[Task description] Would you write out the listing verbatim and skip every picture in it?

[Extracted records]

────────

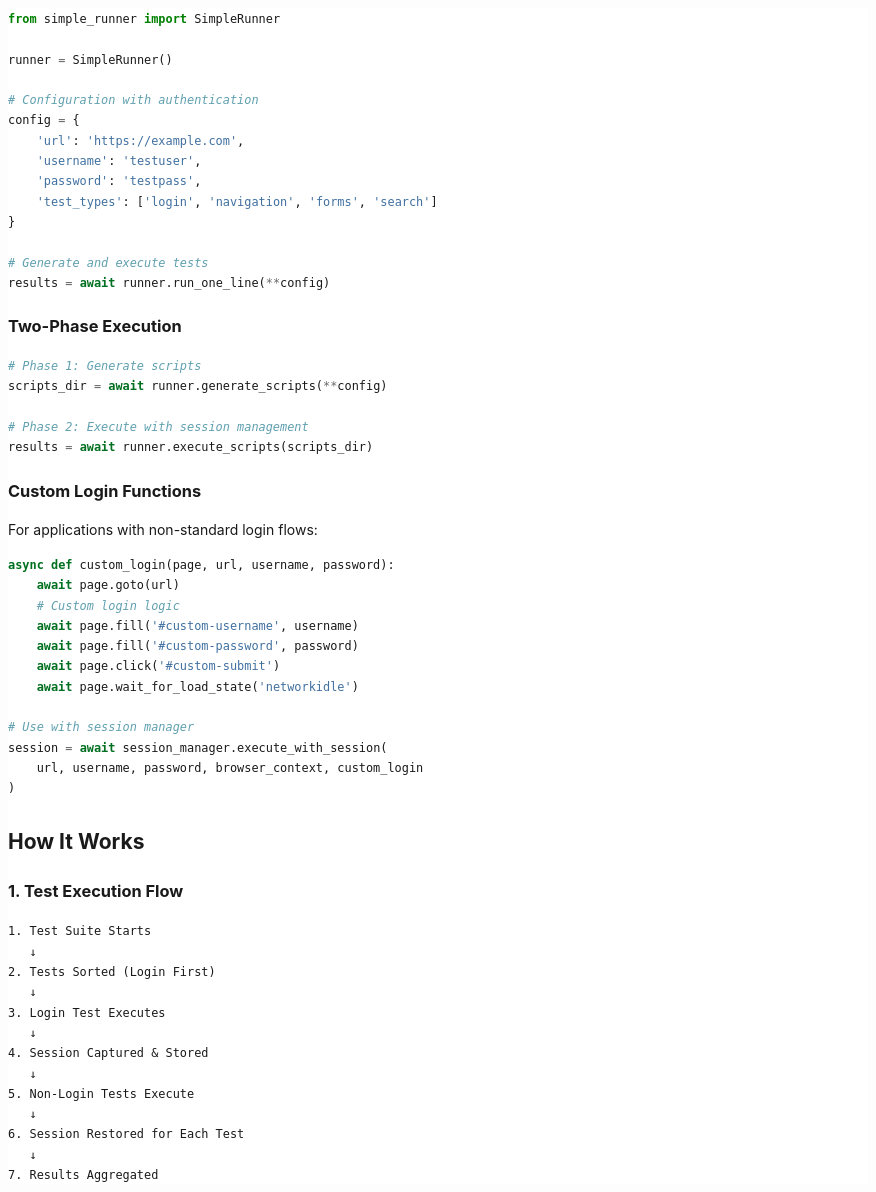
 ```python
from simple_runner import SimpleRunner

runner = SimpleRunner()

# Configuration with authentication
config = {
    'url': 'https://example.com',
    'username': 'testuser',
    'password': 'testpass',
    'test_types': ['login', 'navigation', 'forms', 'search']
}

# Generate and execute tests
results = await runner.run_one_line(**config)
```

### Two-Phase Execution

```python
# Phase 1: Generate scripts
scripts_dir = await runner.generate_scripts(**config)

# Phase 2: Execute with session management
results = await runner.execute_scripts(scripts_dir)
```

### Custom Login Functions

For applications with non-standard login flows:

```python
async def custom_login(page, url, username, password):
    await page.goto(url)
    # Custom login logic
    await page.fill('#custom-username', username)
    await page.fill('#custom-password', password)
    await page.click('#custom-submit')
    await page.wait_for_load_state('networkidle')

# Use with session manager
session = await session_manager.execute_with_session(
    url, username, password, browser_context, custom_login
)
```

## How It Works

### 1. Test Execution Flow

```
1. Test Suite Starts
   ↓
2. Tests Sorted (Login First)
   ↓
3. Login Test Executes
   ↓
4. Session Captured & Stored
   ↓
5. Non-Login Tests Execute
   ↓
6. Session Restored for Each Test
   ↓
7. Results Aggregated
```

────────

[Result below]
 ```python
from simple_runner import SimpleRunner

runner = SimpleRunner()

# Configuration with authentication
config = {
    'url': 'https://example.com',
    'username': 'testuser',
    'password': 'testpass',
    'test_types': ['login', 'navigation', 'forms', 'search']
}

# Generate and execute tests
results = await runner.run_one_line(**config)
```

### Two-Phase Execution

```python
# Phase 1: Generate scripts
scripts_dir = await runner.generate_scripts(**config)

# Phase 2: Execute with session management
results = await runner.execute_scripts(scripts_dir)
```

### Custom Login Functions

For applications with non-standard login flows:

```python
async def custom_login(page, url, username, password):
    await page.goto(url)
    # Custom login logic
    await page.fill('#custom-username', username)
    await page.fill('#custom-password', password)
    await page.click('#custom-submit')
    await page.wait_for_load_state('networkidle')

# Use with session manager
session = await session_manager.execute_with_session(
    url, username, password, browser_context, custom_login
)
```

## How It Works

### 1. Test Execution Flow

```
1. Test Suite Starts
   ↓
2. Tests Sorted (Login First)
   ↓
3. Login Test Executes
   ↓
4. Session Captured & Stored
   ↓
5. Non-Login Tests Execute
   ↓
6. Session Restored for Each Test
   ↓
7. Results Aggregated
```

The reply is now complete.